Does free internet access really exist?

29th May, 2010

Dear Economist,
While on a brief break in Devon, I was sitting in a coffee shop that provides free wireless internet access. As the lunch hour approached, the proprietor asked me to vacate the table for four because he wanted it to be free for a lunch party. This made me feel as though he didn’t really appreciate my being there – even as a paying customer.

Should the coffee shop offer wireless internet access if it isn’t willing to accept the opportunity cost associated with it?

Jon Upton, Paris, France

Dear Jon,

As a man whose espresso is rarely complete without a laptop alongside it, I sympathise with your plight. But I also sympathise with the difficulties of the café owner. The café, like many businesses, offers free goods and services bundled together with the products it sells. You are charged for your coffee, but not for the use of a cup and saucer. Sugar is free.

The trouble is that sometimes these services can be very costly to provide. At lunchtime the opportunity cost of letting you take up a table for four is substantial.

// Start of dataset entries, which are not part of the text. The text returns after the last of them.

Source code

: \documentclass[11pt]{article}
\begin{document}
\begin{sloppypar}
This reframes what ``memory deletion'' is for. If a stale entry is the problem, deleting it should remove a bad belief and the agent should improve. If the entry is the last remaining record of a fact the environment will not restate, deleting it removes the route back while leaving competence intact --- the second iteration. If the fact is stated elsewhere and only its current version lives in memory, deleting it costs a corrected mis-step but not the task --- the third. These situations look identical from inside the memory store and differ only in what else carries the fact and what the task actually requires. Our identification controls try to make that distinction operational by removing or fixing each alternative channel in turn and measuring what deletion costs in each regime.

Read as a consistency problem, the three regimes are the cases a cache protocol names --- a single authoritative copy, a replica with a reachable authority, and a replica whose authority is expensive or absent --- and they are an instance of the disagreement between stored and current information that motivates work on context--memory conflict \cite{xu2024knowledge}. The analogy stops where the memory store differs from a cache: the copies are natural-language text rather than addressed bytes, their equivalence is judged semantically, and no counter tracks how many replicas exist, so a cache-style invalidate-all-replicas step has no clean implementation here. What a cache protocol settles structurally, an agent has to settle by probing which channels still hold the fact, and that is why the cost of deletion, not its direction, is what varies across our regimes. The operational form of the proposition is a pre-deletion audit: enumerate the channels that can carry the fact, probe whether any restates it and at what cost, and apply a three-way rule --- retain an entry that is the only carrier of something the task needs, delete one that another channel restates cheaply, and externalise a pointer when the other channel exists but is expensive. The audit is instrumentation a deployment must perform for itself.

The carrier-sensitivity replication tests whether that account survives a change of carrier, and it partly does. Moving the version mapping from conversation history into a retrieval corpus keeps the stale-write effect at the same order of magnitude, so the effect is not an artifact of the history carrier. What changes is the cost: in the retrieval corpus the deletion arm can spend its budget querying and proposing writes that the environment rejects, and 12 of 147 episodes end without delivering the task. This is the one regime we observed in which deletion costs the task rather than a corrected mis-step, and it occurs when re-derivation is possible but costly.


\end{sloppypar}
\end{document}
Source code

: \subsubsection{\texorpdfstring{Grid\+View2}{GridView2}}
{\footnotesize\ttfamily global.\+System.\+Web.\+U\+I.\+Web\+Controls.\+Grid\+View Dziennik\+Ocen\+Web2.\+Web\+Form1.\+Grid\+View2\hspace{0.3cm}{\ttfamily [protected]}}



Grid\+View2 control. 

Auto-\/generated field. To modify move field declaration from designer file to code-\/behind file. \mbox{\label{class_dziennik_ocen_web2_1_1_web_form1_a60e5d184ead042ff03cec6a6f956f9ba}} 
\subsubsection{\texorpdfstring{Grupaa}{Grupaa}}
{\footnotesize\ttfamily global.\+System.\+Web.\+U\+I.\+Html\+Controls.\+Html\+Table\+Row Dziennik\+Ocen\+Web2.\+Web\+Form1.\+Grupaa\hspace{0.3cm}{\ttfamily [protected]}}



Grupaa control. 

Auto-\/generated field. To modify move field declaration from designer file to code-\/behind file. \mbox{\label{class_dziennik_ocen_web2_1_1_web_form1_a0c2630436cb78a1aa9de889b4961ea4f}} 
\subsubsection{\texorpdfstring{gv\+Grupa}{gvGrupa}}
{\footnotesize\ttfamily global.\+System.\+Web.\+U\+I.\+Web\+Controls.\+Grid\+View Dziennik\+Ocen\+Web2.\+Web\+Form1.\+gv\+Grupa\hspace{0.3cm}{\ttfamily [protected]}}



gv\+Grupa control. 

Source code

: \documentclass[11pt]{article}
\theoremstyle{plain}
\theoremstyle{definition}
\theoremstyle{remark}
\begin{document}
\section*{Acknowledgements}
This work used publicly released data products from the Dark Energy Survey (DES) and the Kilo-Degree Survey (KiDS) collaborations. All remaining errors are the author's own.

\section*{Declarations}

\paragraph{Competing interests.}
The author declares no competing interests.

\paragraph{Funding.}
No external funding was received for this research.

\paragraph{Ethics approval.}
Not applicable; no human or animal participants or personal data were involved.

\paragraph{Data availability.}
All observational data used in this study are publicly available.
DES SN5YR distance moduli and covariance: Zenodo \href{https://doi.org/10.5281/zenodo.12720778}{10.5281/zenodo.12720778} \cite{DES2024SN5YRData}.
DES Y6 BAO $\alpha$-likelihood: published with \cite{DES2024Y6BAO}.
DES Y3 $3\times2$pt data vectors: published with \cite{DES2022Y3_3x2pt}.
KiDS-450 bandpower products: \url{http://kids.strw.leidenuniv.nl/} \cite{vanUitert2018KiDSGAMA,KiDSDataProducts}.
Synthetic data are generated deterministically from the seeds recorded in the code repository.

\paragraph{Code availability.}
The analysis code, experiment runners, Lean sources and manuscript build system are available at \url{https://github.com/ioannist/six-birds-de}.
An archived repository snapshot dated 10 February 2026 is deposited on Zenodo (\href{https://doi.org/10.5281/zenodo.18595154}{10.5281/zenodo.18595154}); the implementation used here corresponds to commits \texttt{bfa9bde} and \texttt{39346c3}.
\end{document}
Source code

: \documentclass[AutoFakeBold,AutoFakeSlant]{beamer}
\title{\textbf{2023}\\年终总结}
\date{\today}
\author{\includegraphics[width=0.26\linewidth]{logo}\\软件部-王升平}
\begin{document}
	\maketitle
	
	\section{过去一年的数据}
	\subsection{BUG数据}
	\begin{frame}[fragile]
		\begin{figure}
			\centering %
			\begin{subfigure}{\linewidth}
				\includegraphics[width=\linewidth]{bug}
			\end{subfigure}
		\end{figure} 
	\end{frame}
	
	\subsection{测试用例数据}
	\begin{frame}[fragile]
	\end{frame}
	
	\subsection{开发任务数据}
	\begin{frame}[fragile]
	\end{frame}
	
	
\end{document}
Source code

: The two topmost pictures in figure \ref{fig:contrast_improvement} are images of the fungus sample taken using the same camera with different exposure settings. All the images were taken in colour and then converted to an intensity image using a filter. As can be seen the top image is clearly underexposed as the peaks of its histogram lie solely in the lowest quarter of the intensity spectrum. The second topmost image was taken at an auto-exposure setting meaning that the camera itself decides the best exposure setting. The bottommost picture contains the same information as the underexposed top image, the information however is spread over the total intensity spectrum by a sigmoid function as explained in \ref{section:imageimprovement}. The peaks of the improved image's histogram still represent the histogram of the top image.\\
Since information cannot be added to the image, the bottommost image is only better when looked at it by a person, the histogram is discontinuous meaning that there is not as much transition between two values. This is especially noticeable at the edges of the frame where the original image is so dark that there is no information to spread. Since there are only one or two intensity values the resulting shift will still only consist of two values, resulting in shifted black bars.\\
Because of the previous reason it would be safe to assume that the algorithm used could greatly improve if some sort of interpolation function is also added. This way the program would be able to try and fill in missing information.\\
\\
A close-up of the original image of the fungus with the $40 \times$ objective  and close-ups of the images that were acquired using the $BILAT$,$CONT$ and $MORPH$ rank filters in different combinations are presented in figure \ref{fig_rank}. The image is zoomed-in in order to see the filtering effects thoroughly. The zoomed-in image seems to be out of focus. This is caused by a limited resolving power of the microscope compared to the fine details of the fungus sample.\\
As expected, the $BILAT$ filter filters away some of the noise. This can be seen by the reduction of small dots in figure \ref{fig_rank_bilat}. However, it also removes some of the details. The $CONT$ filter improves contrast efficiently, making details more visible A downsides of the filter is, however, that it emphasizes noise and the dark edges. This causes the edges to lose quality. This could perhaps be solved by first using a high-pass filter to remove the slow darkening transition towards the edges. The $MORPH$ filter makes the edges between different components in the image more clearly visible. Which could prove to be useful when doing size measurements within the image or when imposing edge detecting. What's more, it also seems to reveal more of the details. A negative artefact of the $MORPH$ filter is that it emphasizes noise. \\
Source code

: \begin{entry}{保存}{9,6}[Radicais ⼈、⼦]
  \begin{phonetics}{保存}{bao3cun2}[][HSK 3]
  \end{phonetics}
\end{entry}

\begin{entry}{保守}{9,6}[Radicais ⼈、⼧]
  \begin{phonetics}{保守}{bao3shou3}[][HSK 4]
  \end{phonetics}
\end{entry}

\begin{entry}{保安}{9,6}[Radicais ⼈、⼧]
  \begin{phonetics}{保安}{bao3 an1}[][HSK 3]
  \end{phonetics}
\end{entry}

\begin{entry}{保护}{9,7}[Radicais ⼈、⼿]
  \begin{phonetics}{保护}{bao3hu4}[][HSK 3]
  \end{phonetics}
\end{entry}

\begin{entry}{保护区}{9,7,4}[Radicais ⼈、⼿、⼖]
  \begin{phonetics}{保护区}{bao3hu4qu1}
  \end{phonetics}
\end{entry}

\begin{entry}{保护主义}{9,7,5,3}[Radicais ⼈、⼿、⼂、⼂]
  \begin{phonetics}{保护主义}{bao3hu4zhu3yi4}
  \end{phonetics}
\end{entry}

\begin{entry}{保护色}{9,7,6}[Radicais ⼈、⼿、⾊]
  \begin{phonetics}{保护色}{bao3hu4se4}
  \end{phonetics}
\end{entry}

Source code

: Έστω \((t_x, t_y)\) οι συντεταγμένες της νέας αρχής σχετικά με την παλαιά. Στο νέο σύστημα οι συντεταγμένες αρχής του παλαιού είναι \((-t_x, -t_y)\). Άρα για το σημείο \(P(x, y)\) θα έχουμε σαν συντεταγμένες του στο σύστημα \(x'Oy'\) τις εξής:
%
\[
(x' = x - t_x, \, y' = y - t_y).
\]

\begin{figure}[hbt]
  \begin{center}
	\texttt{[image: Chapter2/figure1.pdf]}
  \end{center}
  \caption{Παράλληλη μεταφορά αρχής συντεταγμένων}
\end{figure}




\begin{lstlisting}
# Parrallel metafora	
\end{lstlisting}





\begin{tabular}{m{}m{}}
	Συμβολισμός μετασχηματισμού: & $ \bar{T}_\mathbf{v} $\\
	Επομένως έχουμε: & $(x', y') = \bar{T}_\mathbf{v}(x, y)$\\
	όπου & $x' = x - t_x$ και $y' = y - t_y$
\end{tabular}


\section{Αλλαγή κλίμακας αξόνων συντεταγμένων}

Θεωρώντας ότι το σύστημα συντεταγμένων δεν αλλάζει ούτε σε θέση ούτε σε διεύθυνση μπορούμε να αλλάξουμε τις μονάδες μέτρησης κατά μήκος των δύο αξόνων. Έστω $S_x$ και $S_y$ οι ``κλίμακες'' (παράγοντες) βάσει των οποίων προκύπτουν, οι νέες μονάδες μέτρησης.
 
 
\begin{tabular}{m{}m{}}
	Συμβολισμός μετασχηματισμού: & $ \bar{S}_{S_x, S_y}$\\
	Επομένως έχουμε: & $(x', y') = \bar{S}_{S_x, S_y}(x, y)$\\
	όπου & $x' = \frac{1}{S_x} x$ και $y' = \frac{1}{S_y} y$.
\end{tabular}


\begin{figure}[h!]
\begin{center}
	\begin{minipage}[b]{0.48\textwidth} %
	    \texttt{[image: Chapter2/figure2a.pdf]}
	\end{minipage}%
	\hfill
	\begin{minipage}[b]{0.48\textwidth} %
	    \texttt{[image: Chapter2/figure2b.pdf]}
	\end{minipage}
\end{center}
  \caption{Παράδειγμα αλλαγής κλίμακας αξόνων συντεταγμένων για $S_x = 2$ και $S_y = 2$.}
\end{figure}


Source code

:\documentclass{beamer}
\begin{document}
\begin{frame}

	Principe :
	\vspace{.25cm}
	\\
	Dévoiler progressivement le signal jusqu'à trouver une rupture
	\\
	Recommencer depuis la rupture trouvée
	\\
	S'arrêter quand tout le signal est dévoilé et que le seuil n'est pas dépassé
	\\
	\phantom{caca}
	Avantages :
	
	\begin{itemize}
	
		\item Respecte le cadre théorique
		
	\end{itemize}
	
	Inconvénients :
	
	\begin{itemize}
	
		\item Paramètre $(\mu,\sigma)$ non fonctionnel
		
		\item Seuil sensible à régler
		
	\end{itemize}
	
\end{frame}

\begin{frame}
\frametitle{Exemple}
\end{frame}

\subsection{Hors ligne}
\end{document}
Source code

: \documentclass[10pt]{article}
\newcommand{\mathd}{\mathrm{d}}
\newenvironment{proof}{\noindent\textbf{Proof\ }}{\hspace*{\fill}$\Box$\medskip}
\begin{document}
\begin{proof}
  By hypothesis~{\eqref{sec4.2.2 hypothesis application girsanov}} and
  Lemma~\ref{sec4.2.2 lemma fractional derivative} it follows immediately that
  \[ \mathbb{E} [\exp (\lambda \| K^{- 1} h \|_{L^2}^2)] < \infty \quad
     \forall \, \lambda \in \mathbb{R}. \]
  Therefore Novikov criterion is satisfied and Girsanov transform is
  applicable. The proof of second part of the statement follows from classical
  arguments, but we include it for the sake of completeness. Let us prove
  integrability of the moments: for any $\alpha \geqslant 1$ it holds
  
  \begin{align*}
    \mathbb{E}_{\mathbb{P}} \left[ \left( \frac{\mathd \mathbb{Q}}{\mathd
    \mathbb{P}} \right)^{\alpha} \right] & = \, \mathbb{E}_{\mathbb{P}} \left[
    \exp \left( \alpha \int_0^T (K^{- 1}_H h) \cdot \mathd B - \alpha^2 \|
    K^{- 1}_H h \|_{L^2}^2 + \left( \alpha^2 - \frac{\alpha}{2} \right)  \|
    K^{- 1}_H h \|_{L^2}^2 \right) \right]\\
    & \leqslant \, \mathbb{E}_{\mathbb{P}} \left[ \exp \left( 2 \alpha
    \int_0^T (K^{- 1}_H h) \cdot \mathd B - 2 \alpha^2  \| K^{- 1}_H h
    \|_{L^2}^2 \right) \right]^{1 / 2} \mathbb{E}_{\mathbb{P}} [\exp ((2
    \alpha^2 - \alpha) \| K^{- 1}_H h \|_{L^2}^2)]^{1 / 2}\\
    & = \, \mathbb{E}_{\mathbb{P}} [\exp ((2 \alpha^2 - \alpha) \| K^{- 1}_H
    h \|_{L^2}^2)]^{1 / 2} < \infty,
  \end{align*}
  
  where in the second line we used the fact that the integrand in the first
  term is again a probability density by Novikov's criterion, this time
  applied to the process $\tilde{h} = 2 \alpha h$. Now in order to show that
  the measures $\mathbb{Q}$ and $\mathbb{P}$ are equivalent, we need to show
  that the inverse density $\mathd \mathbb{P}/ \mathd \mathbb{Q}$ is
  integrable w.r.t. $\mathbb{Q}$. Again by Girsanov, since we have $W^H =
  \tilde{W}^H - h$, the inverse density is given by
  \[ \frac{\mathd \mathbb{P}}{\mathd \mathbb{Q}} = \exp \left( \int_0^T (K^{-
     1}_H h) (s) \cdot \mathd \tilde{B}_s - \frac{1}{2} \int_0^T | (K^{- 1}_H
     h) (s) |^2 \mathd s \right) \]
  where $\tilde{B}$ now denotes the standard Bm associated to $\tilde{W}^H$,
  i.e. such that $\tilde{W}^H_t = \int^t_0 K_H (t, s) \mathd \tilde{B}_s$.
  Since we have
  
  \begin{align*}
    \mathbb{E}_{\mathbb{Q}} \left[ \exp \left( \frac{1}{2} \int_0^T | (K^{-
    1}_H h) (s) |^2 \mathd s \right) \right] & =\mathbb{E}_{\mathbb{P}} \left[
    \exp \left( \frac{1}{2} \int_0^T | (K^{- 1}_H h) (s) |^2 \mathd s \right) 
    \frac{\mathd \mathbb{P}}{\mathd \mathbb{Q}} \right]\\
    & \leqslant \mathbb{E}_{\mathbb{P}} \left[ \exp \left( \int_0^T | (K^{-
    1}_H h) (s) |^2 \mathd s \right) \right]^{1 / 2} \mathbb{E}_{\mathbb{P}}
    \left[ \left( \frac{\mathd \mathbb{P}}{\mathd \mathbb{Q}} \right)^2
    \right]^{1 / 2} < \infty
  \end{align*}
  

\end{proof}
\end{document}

Sometimes restaurants cope with this by charging high premiums for products that go hand in hand with long sittings – wine, starters and desserts. At other times they are forced to be more direct.

The wireless access, cheap to provide at any time, is a side-issue. The difficulty is that people like you take it as an invitation worth abusing. Perhaps the proprietor should switch it off at lunchtime. Perhaps he should forewarn customers with a little sign.

But should that be necessary? There are tacit agreements governing the fair use of these “free” resources. If you had walked off with your cup and saucer, or half a kilo of sugar, the owner would have challenged you, sign or no sign. Would you then have felt unwelcome? You would have been unwelcome for a reason.